Thirteen other patients were treated with paroxetine (sold as Paxil by GlaxoSmithKline PLC). Both groups had depression of about the same severity, as measured by a standard assessment, and both experienced comparable improvement after their respective treatments. That mirrored the results of the many studies finding that cognitive-behavior therapy and antidepressants are about equally effective in treating mild, moderate and even severe depression.
Using PET (positron emission tomography) imaging, the Toronto scientists scanned the patients' brains before and after the full course of psychotherapy. "Our hypothesis was, if you do well with treatment for depression, your brain will have changed in the same way no matter which treatment you got," says Toronto's Zindel Segal, a co-author of the study. "To our surprise, the treatments operate on different regions of the brain."
"The findings make sense," says Steven Hollon, a psychology professor at Vanderbilt, who wasn't involved in the study. "Antidepressants damp down activity in the lower limbic regions, where stress and negative emotions come from.
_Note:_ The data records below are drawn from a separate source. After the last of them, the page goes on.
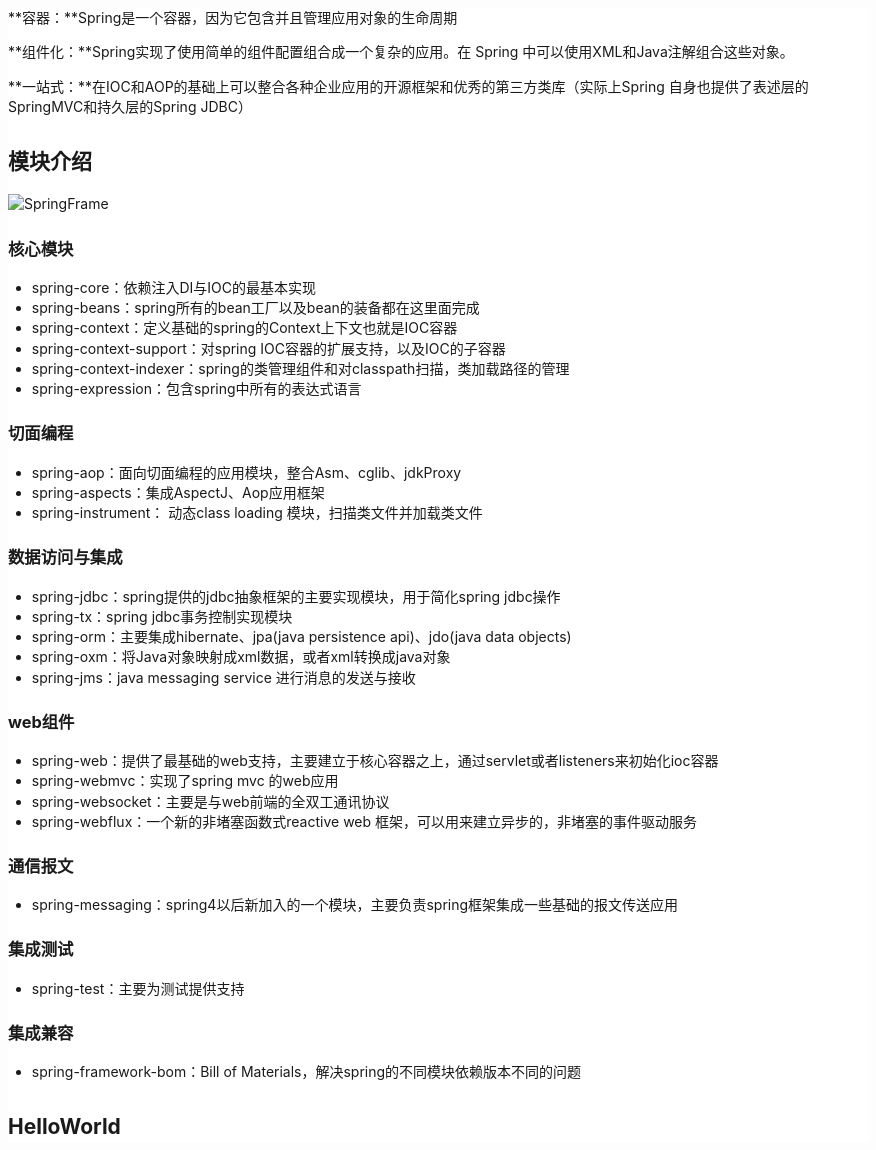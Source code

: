 **容器：**Spring是一个容器，因为它包含并且管理应用对象的生命周期

**组件化：**Spring实现了使用简单的组件配置组合成一个复杂的应用。在 Spring 中可以使用XML和Java注解组合这些对象。

**一站式：**在IOC和AOP的基础上可以整合各种企业应用的开源框架和优秀的第三方类库（实际上Spring 自身也提供了表述层的SpringMVC和持久层的Spring JDBC）

## 模块介绍

![SpringFrame](png\Spring模块.png)

### 核心模块

- spring-core：依赖注入DI与IOC的最基本实现
- spring-beans：spring所有的bean工厂以及bean的装备都在这里面完成
- spring-context：定义基础的spring的Context上下文也就是IOC容器
- spring-context-support：对spring IOC容器的扩展支持，以及IOC的子容器
- spring-context-indexer：spring的类管理组件和对classpath扫描，类加载路径的管理
- spring-expression：包含spring中所有的表达式语言

### 切面编程

- spring-aop：面向切面编程的应用模块，整合Asm、cglib、jdkProxy
- spring-aspects：集成AspectJ、Aop应用框架
- spring-instrument： 动态class loading 模块，扫描类文件并加载类文件

### 数据访问与集成

- spring-jdbc：spring提供的jdbc抽象框架的主要实现模块，用于简化spring jdbc操作
- spring-tx：spring jdbc事务控制实现模块
- spring-orm：主要集成hibernate、jpa(java persistence api)、jdo(java data objects)
- spring-oxm：将Java对象映射成xml数据，或者xml转换成java对象
- spring-jms：java messaging service 进行消息的发送与接收

### web组件

- spring-web：提供了最基础的web支持，主要建立于核心容器之上，通过servlet或者listeners来初始化ioc容器
- spring-webmvc：实现了spring mvc 的web应用
- spring-websocket：主要是与web前端的全双工通讯协议
- spring-webflux：一个新的非堵塞函数式reactive web 框架，可以用来建立异步的，非堵塞的事件驱动服务

### 通信报文

- spring-messaging：spring4以后新加入的一个模块，主要负责spring框架集成一些基础的报文传送应用

### 集成测试

- spring-test：主要为测试提供支持

### 集成兼容

- spring-framework-bom：Bill of Materials，解决spring的不同模块依赖版本不同的问题

## HelloWorld
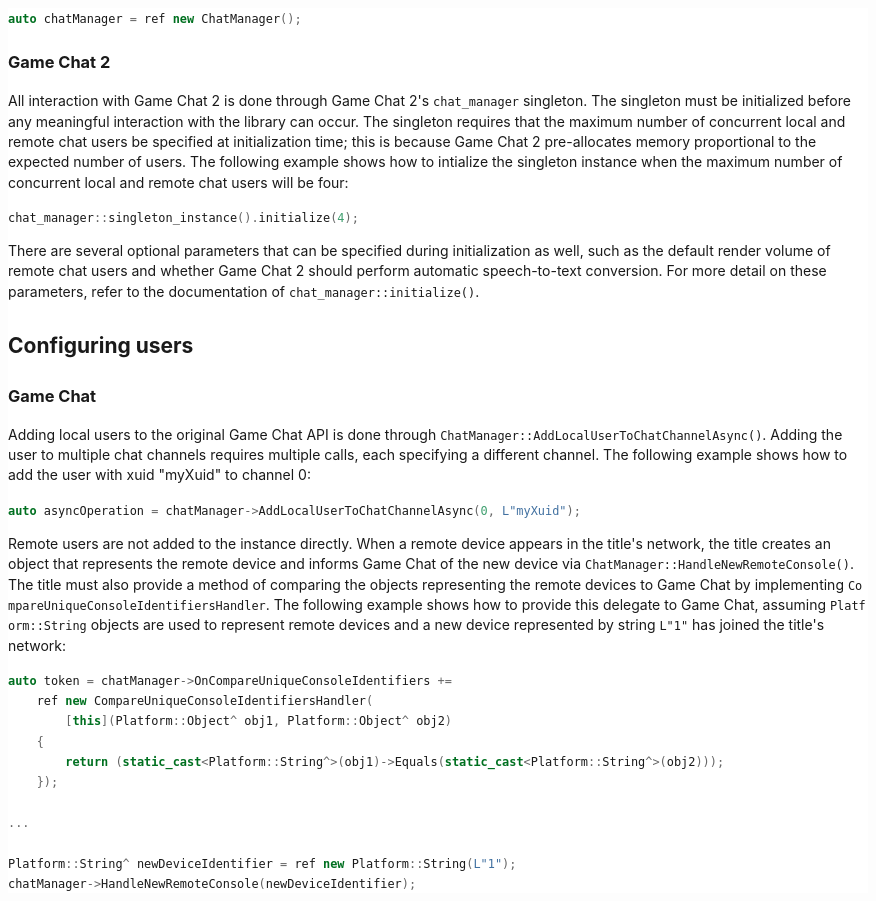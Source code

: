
 ```cpp
auto chatManager = ref new ChatManager();
```

### Game Chat 2

All interaction with Game Chat 2 is done through Game Chat 2's `chat_manager` singleton. The singleton must be initialized before any meaningful interaction with the library can occur. The singleton requires that the maximum number of concurrent local and remote chat users be specified at initialization time; this is because Game Chat 2 pre-allocates memory proportional to the expected number of users. The following example shows how to intialize the singleton instance when the maximum number of concurrent local and remote chat users will be four:

```cpp
chat_manager::singleton_instance().initialize(4);
```

There are several optional parameters that can be specified during initialization as well, such as the default render volume of remote chat users and whether Game Chat 2 should perform automatic speech-to-text conversion. For more detail on these parameters, refer to the documentation of `chat_manager::initialize()`.

## Configuring users

### Game Chat

Adding local users to the original Game Chat API is done through `ChatManager::AddLocalUserToChatChannelAsync()`. Adding the user to multiple chat channels requires multiple calls, each specifying a different channel. The following example shows how to add the user with xuid "myXuid" to channel 0:

```cpp
auto asyncOperation = chatManager->AddLocalUserToChatChannelAsync(0, L"myXuid");
```

Remote users are not added to the instance directly. When a remote device appears in the title's network, the title creates an object that represents the remote device and informs Game Chat of the new device via `ChatManager::HandleNewRemoteConsole()`. The title must also provide a method of comparing the objects representing the remote devices to Game Chat by implementing `CompareUniqueConsoleIdentifiersHandler`. The following example shows how to provide this delegate to Game Chat, assuming `Platform::String` objects are used to represent remote devices and a new device represented by string `L"1"` has joined the title's network:

```cpp
auto token = chatManager->OnCompareUniqueConsoleIdentifiers +=
    ref new CompareUniqueConsoleIdentifiersHandler(
        [this](Platform::Object^ obj1, Platform::Object^ obj2)
    {
        return (static_cast<Platform::String^>(obj1)->Equals(static_cast<Platform::String^>(obj2)));
    });

...

Platform::String^ newDeviceIdentifier = ref new Platform::String(L"1");
chatManager->HandleNewRemoteConsole(newDeviceIdentifier);
```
Cognitive-behavior therapy teaches the brain to respond to those signals in a healthier way, and that has a more enduring effect."
80% vs. 25%
That might explain the chief difference between antidepressants and cognitive-behavior therapy, namely, that pills exert their effect only as long as a patient takes them. A large 2001 study found that the risk of relapse in patients taking antidepressants only, in the year after they stop, is 80%. In contrast, patients receiving only cognitive behavior therapy in that study had a relapse rate of 25% in the year after ending treatment. Relapse and recurrence are measured by whether patients seek treatment again and (because only about half of patients with depression do) by standard psychological assessment of patients previously treated.
The study was funded by the Rotman Research Institute, the University of Toronto and the Canadian Institute for Health Research, a government agency. One weakness of the study is that patients were not randomly assigned to receive cognitive-behavior therapy; they expressed a preference for it over medication. That raises the possibility that the self-selected patients were better candidates for cognitive-behavior therapy than the average person with depression.